▸ GOAL OF THE EXERCISE:
From the first line of the material to the line containing "admin pw: 1", inclusive, write out each line exactly, leaving out the pictures.

*** Opening of INFORMATION ***

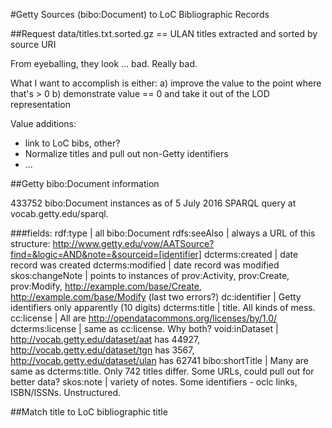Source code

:#Getty Sources (bibo:Document) to LoC Bibliographic Records

##Request
data/titles.txt.sorted.gz == ULAN titles extracted and sorted by source URI

From eyeballing, they look ... bad. Really bad.

What I want to accomplish is either:
  a) improve the value to the point where that's > 0
  b) demonstrate value == 0 and take it out of the LOD representation

Value additions:
  - link to LoC bibs, other?
  - Normalize titles and pull out non-Getty identifiers
  - ...

##Getty bibo:Document information

433752 bibo:Document instances as of 5 July 2016 SPARQL query at vocab.getty.edu/sparql.

###fields:
rdf:type | all bibo:Document
rdfs:seeAlso | always a URL of this structure: http://www.getty.edu/vow/AATSource?find=&logic=AND&note=&sourceid=[identifier]
dcterms:created | date record was created
dcterms:modified | date record was modified
skos:changeNote | points to instances of prov:Activity, prov:Create, prov:Modify, http://example.com/base/Create, http://example.com/base/Modify (last two errors?)
dc:identifier | Getty identifiers only apparently (10 digits)
dcterms:title | title. All kinds of mess.
cc:license | All are http://opendatacommons.org/licenses/by/1.0/
dcterms:license | same as cc:license. Why both?
void:inDataset | http://vocab.getty.edu/dataset/aat	has 44927, http://vocab.getty.edu/dataset/tgn	has 3567, http://vocab.getty.edu/dataset/ulan	has 62741
bibo:shortTitle | Many are same as dcterms:title. Only 742 titles differ. Some URLs, could pull out for better data?
skos:note | variety of notes. Some identifiers - oclc links, ISBN/ISSNs. Unstructured.

##Match title to LoC bibliographic title
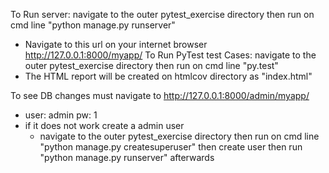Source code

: To Run server: navigate to the outer pytest_exercise directory then run on cmd line "python manage.py runserver"
  * Navigate to this url on your internet browser http://127.0.0.1:8000/myapp/
To Run PyTest test Cases: navigate to the outer pytest_exercise directory then run on cmd line "py.test"
  * The HTML report will be created on htmlcov directory as "index.html"

To see DB changes must navigate to http://127.0.0.1:8000/admin/myapp/
  * user: admin pw: 1
  * if it does not work create a admin user 
      * navigate to the outer pytest_exercise directory then run on cmd line "python manage.py createsuperuser" then create user then run "python manage.py runserver" afterwards
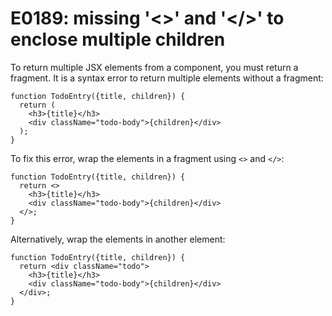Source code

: # E0189: missing '&lt;>' and '&lt;/>' to enclose multiple children

To return multiple JSX elements from a component, you must return a fragment. It
is a syntax error to return multiple elements without a fragment:

    function TodoEntry({title, children}) {
      return (
        <h3>{title}</h3>
        <div className="todo-body">{children}</div>
      );
    }

To fix this error, wrap the elements in a fragment using `<>` and `</>`:

    function TodoEntry({title, children}) {
      return <>
        <h3>{title}</h3>
        <div className="todo-body">{children}</div>
      </>;
    }

Alternatively, wrap the elements in another element:

    function TodoEntry({title, children}) {
      return <div className="todo">
        <h3>{title}</h3>
        <div className="todo-body">{children}</div>
      </div>;
    }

*** Close of INFORMATION ***

▸ OUTPUT FOR THIS TASK:
Source code

:#Getty Sources (bibo:Document) to LoC Bibliographic Records

##Request
data/titles.txt.sorted.gz == ULAN titles extracted and sorted by source URI

From eyeballing, they look ... bad. Really bad.

What I want to accomplish is either:
  a) improve the value to the point where that's > 0
  b) demonstrate value == 0 and take it out of the LOD representation

Value additions:
  - link to LoC bibs, other?
  - Normalize titles and pull out non-Getty identifiers
  - ...

##Getty bibo:Document information

433752 bibo:Document instances as of 5 July 2016 SPARQL query at vocab.getty.edu/sparql.

###fields:
rdf:type | all bibo:Document
rdfs:seeAlso | always a URL of this structure: http://www.getty.edu/vow/AATSource?find=&logic=AND&note=&sourceid=[identifier]
dcterms:created | date record was created
dcterms:modified | date record was modified
skos:changeNote | points to instances of prov:Activity, prov:Create, prov:Modify, http://example.com/base/Create, http://example.com/base/Modify (last two errors?)
dc:identifier | Getty identifiers only apparently (10 digits)
dcterms:title | title. All kinds of mess.
cc:license | All are http://opendatacommons.org/licenses/by/1.0/
dcterms:license | same as cc:license. Why both?
void:inDataset | http://vocab.getty.edu/dataset/aat	has 44927, http://vocab.getty.edu/dataset/tgn	has 3567, http://vocab.getty.edu/dataset/ulan	has 62741
bibo:shortTitle | Many are same as dcterms:title. Only 742 titles differ. Some URLs, could pull out for better data?
skos:note | variety of notes. Some identifiers - oclc links, ISBN/ISSNs. Unstructured.

##Match title to LoC bibliographic title
Source code

: To Run server: navigate to the outer pytest_exercise directory then run on cmd line "python manage.py runserver"
  * Navigate to this url on your internet browser http://127.0.0.1:8000/myapp/
To Run PyTest test Cases: navigate to the outer pytest_exercise directory then run on cmd line "py.test"
  * The HTML report will be created on htmlcov directory as "index.html"

To see DB changes must navigate to http://127.0.0.1:8000/admin/myapp/
  * user: admin pw: 1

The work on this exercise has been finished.